> **Task item**:
The required answer is each line in the entries below where "OCID" occurs.

______

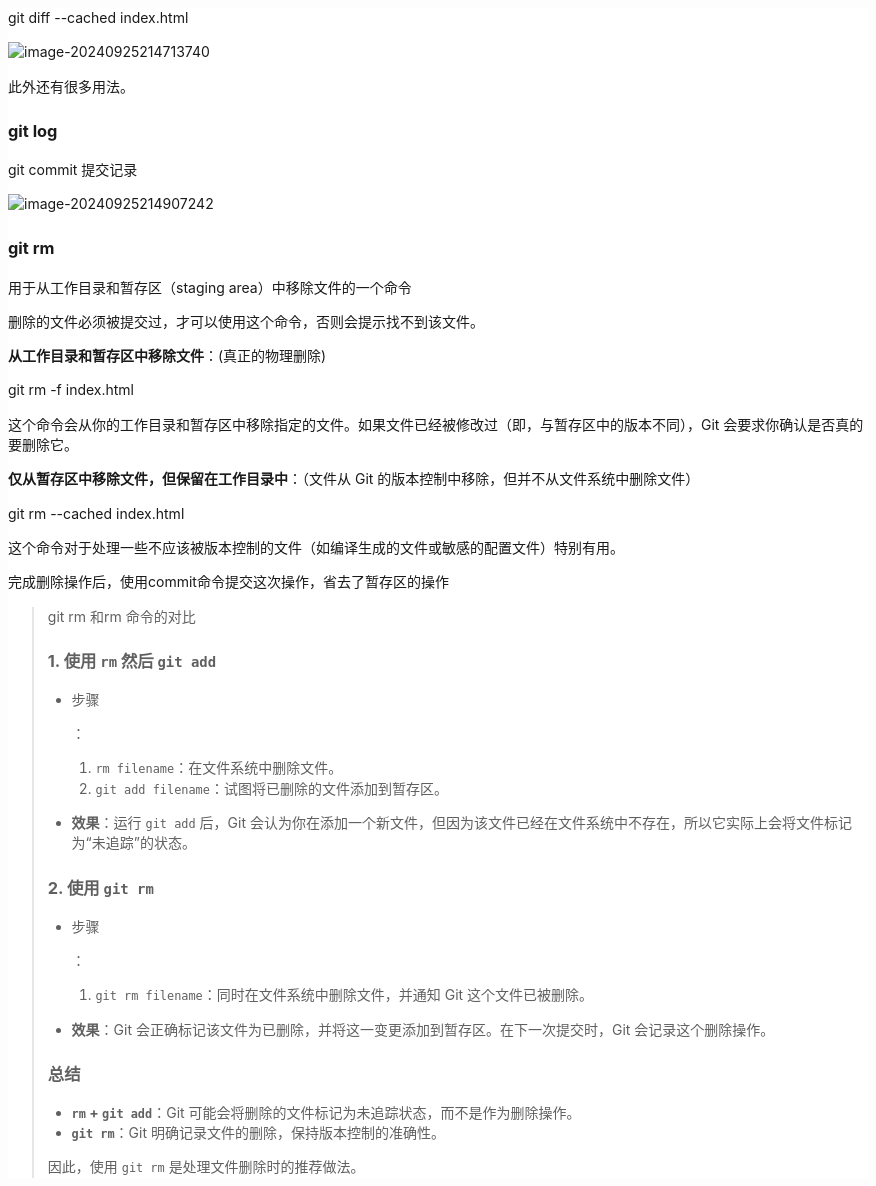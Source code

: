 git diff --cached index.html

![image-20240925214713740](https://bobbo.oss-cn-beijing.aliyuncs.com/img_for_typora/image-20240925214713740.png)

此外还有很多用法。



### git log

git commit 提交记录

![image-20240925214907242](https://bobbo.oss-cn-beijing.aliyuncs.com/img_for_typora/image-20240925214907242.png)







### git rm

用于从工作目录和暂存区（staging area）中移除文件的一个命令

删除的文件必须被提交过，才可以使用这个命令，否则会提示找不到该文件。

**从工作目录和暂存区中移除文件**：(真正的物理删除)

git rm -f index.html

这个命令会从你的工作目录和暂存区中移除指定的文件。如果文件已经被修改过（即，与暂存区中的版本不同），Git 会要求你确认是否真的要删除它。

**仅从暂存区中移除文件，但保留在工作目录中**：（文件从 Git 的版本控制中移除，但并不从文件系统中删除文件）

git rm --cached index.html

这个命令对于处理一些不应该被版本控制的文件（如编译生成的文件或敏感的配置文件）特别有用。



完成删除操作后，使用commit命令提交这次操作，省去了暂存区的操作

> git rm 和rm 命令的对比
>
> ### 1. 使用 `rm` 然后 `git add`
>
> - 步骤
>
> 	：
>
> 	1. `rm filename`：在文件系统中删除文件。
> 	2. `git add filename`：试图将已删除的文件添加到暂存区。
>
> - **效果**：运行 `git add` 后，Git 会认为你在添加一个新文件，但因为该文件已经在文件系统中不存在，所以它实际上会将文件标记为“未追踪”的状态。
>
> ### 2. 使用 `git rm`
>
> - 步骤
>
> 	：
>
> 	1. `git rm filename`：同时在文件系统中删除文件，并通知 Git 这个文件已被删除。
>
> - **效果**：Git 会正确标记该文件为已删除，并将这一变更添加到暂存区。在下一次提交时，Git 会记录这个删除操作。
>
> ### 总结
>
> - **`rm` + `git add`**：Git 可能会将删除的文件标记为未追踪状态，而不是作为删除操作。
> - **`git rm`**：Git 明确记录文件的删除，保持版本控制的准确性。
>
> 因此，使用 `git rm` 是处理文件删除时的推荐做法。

______

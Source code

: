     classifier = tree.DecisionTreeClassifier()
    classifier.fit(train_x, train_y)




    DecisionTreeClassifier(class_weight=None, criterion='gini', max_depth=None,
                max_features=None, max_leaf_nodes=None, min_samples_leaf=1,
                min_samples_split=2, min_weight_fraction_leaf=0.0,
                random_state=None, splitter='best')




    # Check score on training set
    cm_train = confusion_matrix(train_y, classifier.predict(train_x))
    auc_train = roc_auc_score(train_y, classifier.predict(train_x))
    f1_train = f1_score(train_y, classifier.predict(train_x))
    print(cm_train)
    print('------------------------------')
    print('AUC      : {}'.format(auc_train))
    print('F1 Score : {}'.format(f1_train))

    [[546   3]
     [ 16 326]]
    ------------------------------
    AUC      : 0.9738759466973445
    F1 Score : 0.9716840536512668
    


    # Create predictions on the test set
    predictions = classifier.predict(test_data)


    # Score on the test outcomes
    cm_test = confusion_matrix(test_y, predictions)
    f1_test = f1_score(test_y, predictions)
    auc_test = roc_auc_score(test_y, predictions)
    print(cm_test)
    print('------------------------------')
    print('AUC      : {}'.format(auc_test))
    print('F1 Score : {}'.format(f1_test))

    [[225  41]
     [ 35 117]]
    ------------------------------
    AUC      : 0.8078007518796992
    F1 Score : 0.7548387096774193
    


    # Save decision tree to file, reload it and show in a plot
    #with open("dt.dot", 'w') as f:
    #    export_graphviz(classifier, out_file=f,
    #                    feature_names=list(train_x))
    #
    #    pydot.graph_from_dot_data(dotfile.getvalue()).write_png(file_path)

______

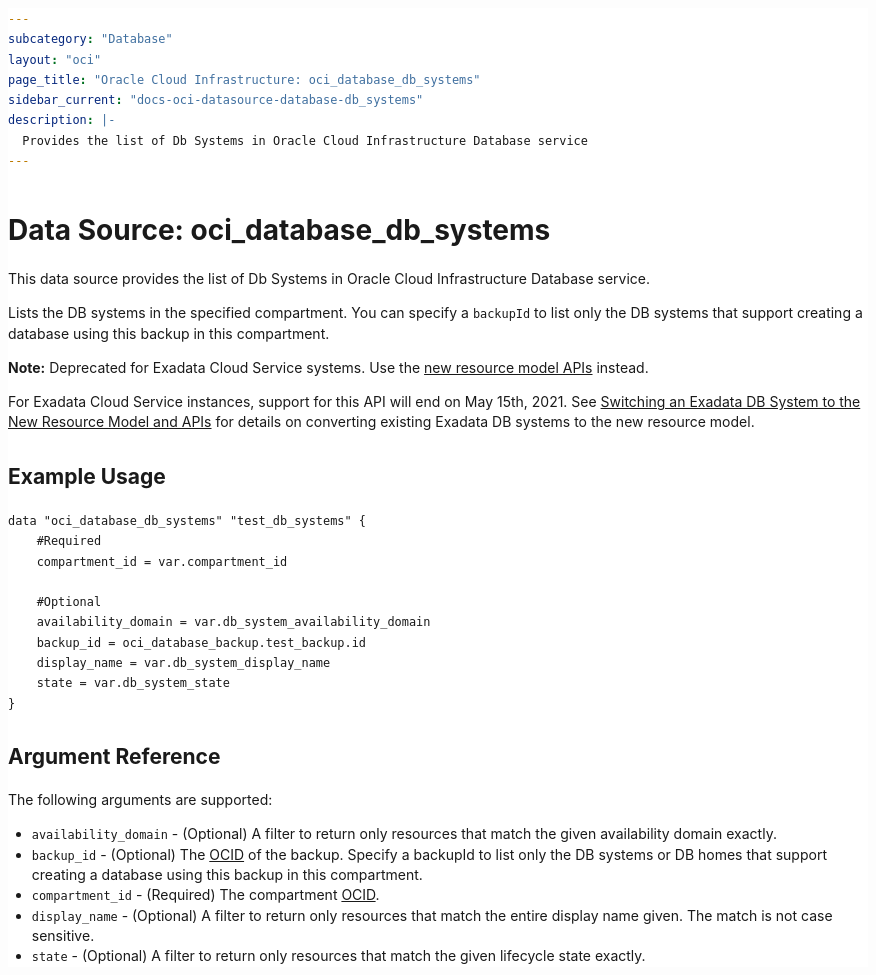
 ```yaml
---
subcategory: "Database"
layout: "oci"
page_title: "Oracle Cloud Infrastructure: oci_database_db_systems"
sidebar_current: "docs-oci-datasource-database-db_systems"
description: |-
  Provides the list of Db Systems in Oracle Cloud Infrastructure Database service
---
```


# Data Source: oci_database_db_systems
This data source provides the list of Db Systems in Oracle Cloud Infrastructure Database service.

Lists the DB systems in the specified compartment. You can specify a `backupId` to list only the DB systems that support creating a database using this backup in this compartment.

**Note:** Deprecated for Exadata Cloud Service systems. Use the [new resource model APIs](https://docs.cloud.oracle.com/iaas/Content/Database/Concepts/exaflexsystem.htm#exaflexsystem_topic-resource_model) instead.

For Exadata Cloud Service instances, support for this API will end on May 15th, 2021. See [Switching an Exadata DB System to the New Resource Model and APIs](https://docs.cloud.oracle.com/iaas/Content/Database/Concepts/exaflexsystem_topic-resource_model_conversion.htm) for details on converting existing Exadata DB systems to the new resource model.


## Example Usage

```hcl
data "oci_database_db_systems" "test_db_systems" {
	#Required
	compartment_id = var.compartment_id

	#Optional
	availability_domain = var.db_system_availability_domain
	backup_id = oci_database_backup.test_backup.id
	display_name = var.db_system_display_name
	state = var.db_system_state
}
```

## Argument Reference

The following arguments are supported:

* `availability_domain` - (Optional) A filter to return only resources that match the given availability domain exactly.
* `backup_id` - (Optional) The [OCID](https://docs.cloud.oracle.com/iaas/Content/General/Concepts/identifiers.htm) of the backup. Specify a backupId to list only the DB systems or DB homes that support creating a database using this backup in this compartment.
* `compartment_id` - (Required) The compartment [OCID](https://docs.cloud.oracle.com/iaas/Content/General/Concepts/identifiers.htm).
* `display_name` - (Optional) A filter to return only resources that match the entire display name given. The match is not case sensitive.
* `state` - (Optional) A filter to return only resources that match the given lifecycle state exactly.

______

> **Solution to this exercise**:
* `backup_id` - (Optional) The [OCID](https://docs.cloud.oracle.com/iaas/Content/General/Concepts/identifiers.htm) of the backup. Specify a backupId to list only the DB systems or DB homes that support creating a database using this backup in this compartment.
* `compartment_id` - (Required) The compartment [OCID](https://docs.cloud.oracle.com/iaas/Content/General/Concepts/identifiers.htm).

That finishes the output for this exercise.